Saved data entries:
============

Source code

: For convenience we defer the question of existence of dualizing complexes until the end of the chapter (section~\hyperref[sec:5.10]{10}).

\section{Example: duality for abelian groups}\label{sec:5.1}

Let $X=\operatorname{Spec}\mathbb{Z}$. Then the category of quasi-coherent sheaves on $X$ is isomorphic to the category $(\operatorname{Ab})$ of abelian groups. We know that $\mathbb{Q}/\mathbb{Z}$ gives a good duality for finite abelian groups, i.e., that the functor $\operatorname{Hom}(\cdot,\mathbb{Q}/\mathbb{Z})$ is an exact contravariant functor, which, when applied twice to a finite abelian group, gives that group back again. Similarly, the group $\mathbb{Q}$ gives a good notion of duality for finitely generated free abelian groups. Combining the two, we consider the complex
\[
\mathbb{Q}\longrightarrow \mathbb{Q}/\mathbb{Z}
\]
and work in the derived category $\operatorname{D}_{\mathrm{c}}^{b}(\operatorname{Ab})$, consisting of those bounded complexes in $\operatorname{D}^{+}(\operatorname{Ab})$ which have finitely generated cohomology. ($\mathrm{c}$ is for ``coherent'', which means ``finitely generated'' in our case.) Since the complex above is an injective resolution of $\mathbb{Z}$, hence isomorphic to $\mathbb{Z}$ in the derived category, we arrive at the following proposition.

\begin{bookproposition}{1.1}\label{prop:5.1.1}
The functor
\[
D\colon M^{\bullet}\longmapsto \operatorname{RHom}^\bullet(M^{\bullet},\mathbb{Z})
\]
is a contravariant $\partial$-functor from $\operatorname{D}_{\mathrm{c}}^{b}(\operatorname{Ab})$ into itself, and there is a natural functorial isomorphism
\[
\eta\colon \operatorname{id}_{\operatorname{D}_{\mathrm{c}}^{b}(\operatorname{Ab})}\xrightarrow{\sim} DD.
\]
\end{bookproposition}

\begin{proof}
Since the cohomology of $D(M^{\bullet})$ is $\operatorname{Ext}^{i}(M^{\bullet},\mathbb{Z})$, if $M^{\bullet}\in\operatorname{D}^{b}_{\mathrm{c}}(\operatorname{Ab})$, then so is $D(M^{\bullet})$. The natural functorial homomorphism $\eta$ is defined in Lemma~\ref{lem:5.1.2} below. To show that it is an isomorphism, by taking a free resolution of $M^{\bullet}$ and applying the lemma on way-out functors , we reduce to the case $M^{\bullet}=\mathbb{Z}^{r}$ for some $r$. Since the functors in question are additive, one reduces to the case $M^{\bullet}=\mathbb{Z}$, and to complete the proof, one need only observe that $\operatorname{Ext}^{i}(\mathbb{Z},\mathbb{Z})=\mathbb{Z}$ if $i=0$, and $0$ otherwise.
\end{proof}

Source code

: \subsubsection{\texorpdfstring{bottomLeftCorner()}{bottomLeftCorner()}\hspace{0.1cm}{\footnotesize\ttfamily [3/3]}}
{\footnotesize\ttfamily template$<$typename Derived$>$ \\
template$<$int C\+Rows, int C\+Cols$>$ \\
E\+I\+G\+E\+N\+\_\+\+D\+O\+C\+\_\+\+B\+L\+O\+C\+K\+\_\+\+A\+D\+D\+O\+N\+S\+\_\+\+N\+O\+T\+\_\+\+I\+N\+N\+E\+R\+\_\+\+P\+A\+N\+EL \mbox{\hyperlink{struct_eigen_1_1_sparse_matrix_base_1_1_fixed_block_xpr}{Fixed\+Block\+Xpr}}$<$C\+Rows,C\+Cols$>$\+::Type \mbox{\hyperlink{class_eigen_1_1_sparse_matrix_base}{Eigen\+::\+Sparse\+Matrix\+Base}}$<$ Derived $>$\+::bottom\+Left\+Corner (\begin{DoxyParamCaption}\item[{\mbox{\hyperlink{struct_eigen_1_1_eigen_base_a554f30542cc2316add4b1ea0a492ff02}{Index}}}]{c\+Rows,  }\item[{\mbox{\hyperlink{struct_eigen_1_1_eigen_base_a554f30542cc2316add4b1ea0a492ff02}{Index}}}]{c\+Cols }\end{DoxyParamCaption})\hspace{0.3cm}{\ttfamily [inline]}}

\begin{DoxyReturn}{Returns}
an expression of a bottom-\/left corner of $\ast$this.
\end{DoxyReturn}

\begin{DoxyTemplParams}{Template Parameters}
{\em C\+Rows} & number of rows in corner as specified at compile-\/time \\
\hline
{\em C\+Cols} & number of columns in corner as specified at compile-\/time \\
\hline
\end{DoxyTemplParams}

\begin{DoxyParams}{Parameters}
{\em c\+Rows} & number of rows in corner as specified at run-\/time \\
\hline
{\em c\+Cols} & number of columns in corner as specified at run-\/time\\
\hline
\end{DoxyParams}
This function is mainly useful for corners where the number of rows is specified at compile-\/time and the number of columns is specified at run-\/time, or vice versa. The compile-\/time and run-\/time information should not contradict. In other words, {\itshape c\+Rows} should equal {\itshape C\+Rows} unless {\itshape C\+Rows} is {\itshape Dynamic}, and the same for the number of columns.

============

Required work | Your task is to print all of the records exactly.

Response |
Source code

: For convenience we defer the question of existence of dualizing complexes until the end of the chapter (section~\hyperref[sec:5.10]{10}).

\section{Example: duality for abelian groups}\label{sec:5.1}

Let $X=\operatorname{Spec}\mathbb{Z}$. Then the category of quasi-coherent sheaves on $X$ is isomorphic to the category $(\operatorname{Ab})$ of abelian groups. We know that $\mathbb{Q}/\mathbb{Z}$ gives a good duality for finite abelian groups, i.e., that the functor $\operatorname{Hom}(\cdot,\mathbb{Q}/\mathbb{Z})$ is an exact contravariant functor, which, when applied twice to a finite abelian group, gives that group back again. Similarly, the group $\mathbb{Q}$ gives a good notion of duality for finitely generated free abelian groups. Combining the two, we consider the complex
\[
\mathbb{Q}\longrightarrow \mathbb{Q}/\mathbb{Z}
\]
and work in the derived category $\operatorname{D}_{\mathrm{c}}^{b}(\operatorname{Ab})$, consisting of those bounded complexes in $\operatorname{D}^{+}(\operatorname{Ab})$ which have finitely generated cohomology. ($\mathrm{c}$ is for ``coherent'', which means ``finitely generated'' in our case.) Since the complex above is an injective resolution of $\mathbb{Z}$, hence isomorphic to $\mathbb{Z}$ in the derived category, we arrive at the following proposition.

\begin{bookproposition}{1.1}\label{prop:5.1.1}
The functor
\[
D\colon M^{\bullet}\longmapsto \operatorname{RHom}^\bullet(M^{\bullet},\mathbb{Z})
\]
is a contravariant $\partial$-functor from $\operatorname{D}_{\mathrm{c}}^{b}(\operatorname{Ab})$ into itself, and there is a natural functorial isomorphism
\[
\eta\colon \operatorname{id}_{\operatorname{D}_{\mathrm{c}}^{b}(\operatorname{Ab})}\xrightarrow{\sim} DD.
\]
\end{bookproposition}

\begin{proof}
Since the cohomology of $D(M^{\bullet})$ is $\operatorname{Ext}^{i}(M^{\bullet},\mathbb{Z})$, if $M^{\bullet}\in\operatorname{D}^{b}_{\mathrm{c}}(\operatorname{Ab})$, then so is $D(M^{\bullet})$. The natural functorial homomorphism $\eta$ is defined in Lemma~\ref{lem:5.1.2} below. To show that it is an isomorphism, by taking a free resolution of $M^{\bullet}$ and applying the lemma on way-out functors , we reduce to the case $M^{\bullet}=\mathbb{Z}^{r}$ for some $r$. Since the functors in question are additive, one reduces to the case $M^{\bullet}=\mathbb{Z}$, and to complete the proof, one need only observe that $\operatorname{Ext}^{i}(\mathbb{Z},\mathbb{Z})=\mathbb{Z}$ if $i=0$, and $0$ otherwise.
\end{proof}

Source code

: \subsubsection{\texorpdfstring{bottomLeftCorner()}{bottomLeftCorner()}\hspace{0.1cm}{\footnotesize\ttfamily [3/3]}}
{\footnotesize\ttfamily template$<$typename Derived$>$ \\
template$<$int C\+Rows, int C\+Cols$>$ \\
E\+I\+G\+E\+N\+\_\+\+D\+O\+C\+\_\+\+B\+L\+O\+C\+K\+\_\+\+A\+D\+D\+O\+N\+S\+\_\+\+N\+O\+T\+\_\+\+I\+N\+N\+E\+R\+\_\+\+P\+A\+N\+EL \mbox{\hyperlink{struct_eigen_1_1_sparse_matrix_base_1_1_fixed_block_xpr}{Fixed\+Block\+Xpr}}$<$C\+Rows,C\+Cols$>$\+::Type \mbox{\hyperlink{class_eigen_1_1_sparse_matrix_base}{Eigen\+::\+Sparse\+Matrix\+Base}}$<$ Derived $>$\+::bottom\+Left\+Corner (\begin{DoxyParamCaption}\item[{\mbox{\hyperlink{struct_eigen_1_1_eigen_base_a554f30542cc2316add4b1ea0a492ff02}{Index}}}]{c\+Rows,  }\item[{\mbox{\hyperlink{struct_eigen_1_1_eigen_base_a554f30542cc2316add4b1ea0a492ff02}{Index}}}]{c\+Cols }\end{DoxyParamCaption})\hspace{0.3cm}{\ttfamily [inline]}}

\begin{DoxyReturn}{Returns}
an expression of a bottom-\/left corner of $\ast$this.
\end{DoxyReturn}

\begin{DoxyTemplParams}{Template Parameters}
{\em C\+Rows} & number of rows in corner as specified at compile-\/time \\
\hline
{\em C\+Cols} & number of columns in corner as specified at compile-\/time \\
\hline
\end{DoxyTemplParams}

\begin{DoxyParams}{Parameters}
{\em c\+Rows} & number of rows in corner as specified at run-\/time \\
\hline
{\em c\+Cols} & number of columns in corner as specified at run-\/time\\
\hline
\end{DoxyParams}
This function is mainly useful for corners where the number of rows is specified at compile-\/time and the number of columns is specified at run-\/time, or vice versa. The compile-\/time and run-\/time information should not contradict. In other words, {\itshape c\+Rows} should equal {\itshape C\+Rows} unless {\itshape C\+Rows} is {\itshape Dynamic}, and the same for the number of columns.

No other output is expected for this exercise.